New Pictet partner Boris Collardi is breaking with a long-held tradition. The shift is emblematic of wider changes in private banking.
The unspoken agreement by Switzerland's private bank held for generations: partner-led firms like Pictet, Lombard Odier, Mirabaud, and Bordier didn't poach from each other. Boris Collardi (pictured above) is changing that: the newest Pictet partner has hit the phones to try and recruit private bankers – including ones at his biggest hometown rival, Lombard Odier.
The break with centuries-old traditions illustrate that even the most genteel and refined of Geneva's private banks are under immense pressure to grow. Pictet's assets stood at 512 billion Swiss francs ($514.8 billion) at year end, and Lombard Odier 274 billion – including asset management, which at Pictet makes for nearly 200 billion francs in assets.
Cramped Market
The Swiss bank's newfound brashness is linked to Collardi: such a move remains unthinkable at the competition, and at especially smaller, conservative houses like Mirabaud or the five remaining true banquiers privés like 173-year-old Bordier.

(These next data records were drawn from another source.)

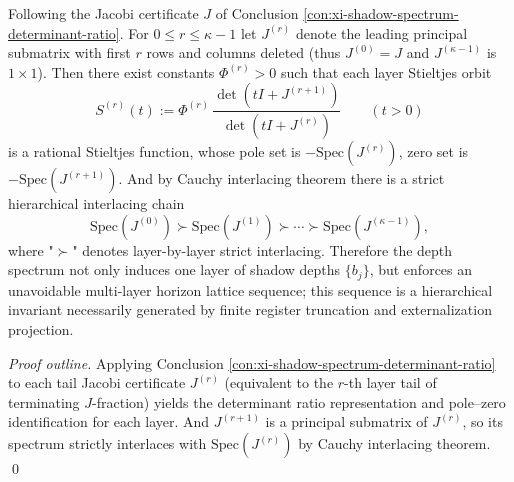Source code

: \begin{proposition}\label{prop:xi-shadow-spectrum-tower-principal-minors}
Following the Jacobi certificate \(J\) of Conclusion \ref{con:xi-shadow-spectrum-determinant-ratio}.
For \(0\le r\le \kappa-1\) let \(J^{(r)}\) denote the leading principal submatrix with first \(r\) rows and columns deleted (thus \(J^{(0)}=J\) and \(J^{(\kappa-1)}\) is \(1\times 1\)).
Then there exist constants \(\Phi^{(r)}>0\) such that each layer Stieltjes orbit
\[
S^{(r)}(t):=\Phi^{(r)}\,\frac{\det(tI+J^{(r+1)})}{\det(tI+J^{(r)})}\qquad (t>0)
\]
is a rational Stieltjes function, whose pole set is \(-\mathrm{Spec}(J^{(r)})\), zero set is \(-\mathrm{Spec}(J^{(r+1)})\).
And by Cauchy interlacing theorem there is a strict hierarchical interlacing chain
\[
\boxed{\;
\mathrm{Spec}(J^{(0)}) \succ \mathrm{Spec}(J^{(1)}) \succ \cdots \succ \mathrm{Spec}(J^{(\kappa-1)}),\;}
\]
where "\(\succ\)" denotes layer-by-layer strict interlacing.
Therefore the depth spectrum not only induces one layer of shadow depths \(\{b_j\}\), but enforces an unavoidable multi-layer horizon lattice sequence; this sequence is a hierarchical invariant necessarily generated by finite register truncation and externalization projection.
\end{proposition}
\begin{proof}[Proof outline]
Applying Conclusion \ref{con:xi-shadow-spectrum-determinant-ratio} to each tail Jacobi certificate \(J^{(r)}\) (equivalent to the \(r\)-th layer tail of terminating \(J\)-fraction) yields the determinant ratio representation and pole--zero identification for each layer.
And \(J^{(r+1)}\) is a principal submatrix of \(J^{(r)}\), so its spectrum strictly interlaces with \(\mathrm{Spec}(J^{(r)})\) by Cauchy interlacing theorem. \qed
\end{proof}

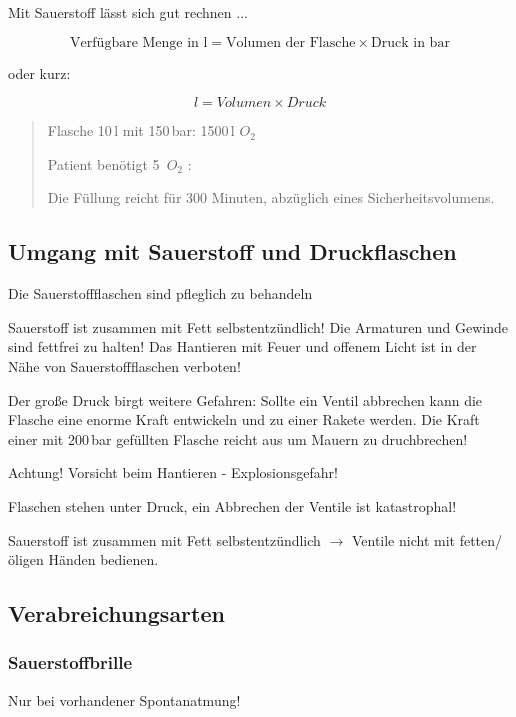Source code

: Mit Sauerstoff l\"asst sich gut rechnen ...

\begin{equation}
\mbox{Verfügbare Menge in l} = {\mbox{Volumen der Flasche}}
\times {\mbox{Druck in bar}}
\end{equation}

oder kurz: 

\begin{equation}
l = {Volumen} \times {Druck}
\end{equation}




\begin{quotation}
Flasche 10\,l mit 150\,bar: 1500\,l  $O_2$

Patient ben\"otigt 5\, $O_2$ : 

Die F\"ullung reicht f\"ur 300 Minuten, abz\"uglich eines
Sicherheitsvolumens.
\end{quotation}

\subsection{Umgang mit Sauerstoff und Druckflaschen}

Die Sauerstoffflaschen sind pfleglich zu behandeln

Sauerstoff ist zusammen mit Fett selbstentz\"undlich! Die Armaturen und
Gewinde sind fettfrei zu halten! Das Hantieren mit Feuer und offenem
Licht ist in der N\"ahe von Sauerstoffflaschen verboten! 

Der gro{\ss}e Druck birgt weitere Gefahren: Sollte ein Ventil abbrechen
kann die Flasche eine enorme Kraft entwickeln und zu einer Rakete
werden. Die Kraft einer mit 200\,bar gef\"ullten Flasche reicht aus um
Mauern zu druchbrechen!  

Achtung! Vorsicht beim Hantieren -  Explosionsgefahr!

Flaschen stehen unter Druck, ein Abbrechen der Ventile ist katastrophal!

Sauerstoff ist zusammen mit Fett selbstentz\"undlich ${\rightarrow}$
Ventile nicht mit fetten/\"oligen H\"anden bedienen.

\subsection{Verabreichungsarten}
\subsubsection{Sauerstoffbrille}
Nur bei vorhandener Spontanatmung!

A true banquier privé, a term which the Swiss banking lobby trademarked nearly 20 years ago, vouches for the business of «his house» with his personal fortune (there have been very few female partners, and almost none who aren't scions of banking dynasties).
In Order Not to Shrink
Despite the changing world, the banquiers privés – motto: «respect et liberté» – are sticking with their tried and tested model of refined coexistence.
Data shows how loyal private bank staff are: Pictet suffered a 6.5 percent rate of fluctuation last year, a relatively low reading in financial services. In other words, the wealth manager has to hire at least 260 people ever year in order not to shrink.
Adviser Churn?
Collardi's fellow Partner Renaud de Planta, who joined the bank as an outsider in 1998, said last month that Pictet doesn't wish to harm any competitors by poaching staff. The international wealth market is big enough to accommodate the occasional exit to a Swiss competitor, but Geneva is tiny by comparison. Should competition for clients intensify, the banks' own growth plans could backfire.
A glance at the U.S. illustrates what an extremely competitive labor market looks like: U.S. brokers are paid handsomely for their – often short-lived – loyalty.
The system rewards advisers, more than clients, and bank profits suffer from inflated salaries and pay-offs. The stability-focused Swiss brand of private banking couldn't stomach rampant staff churning.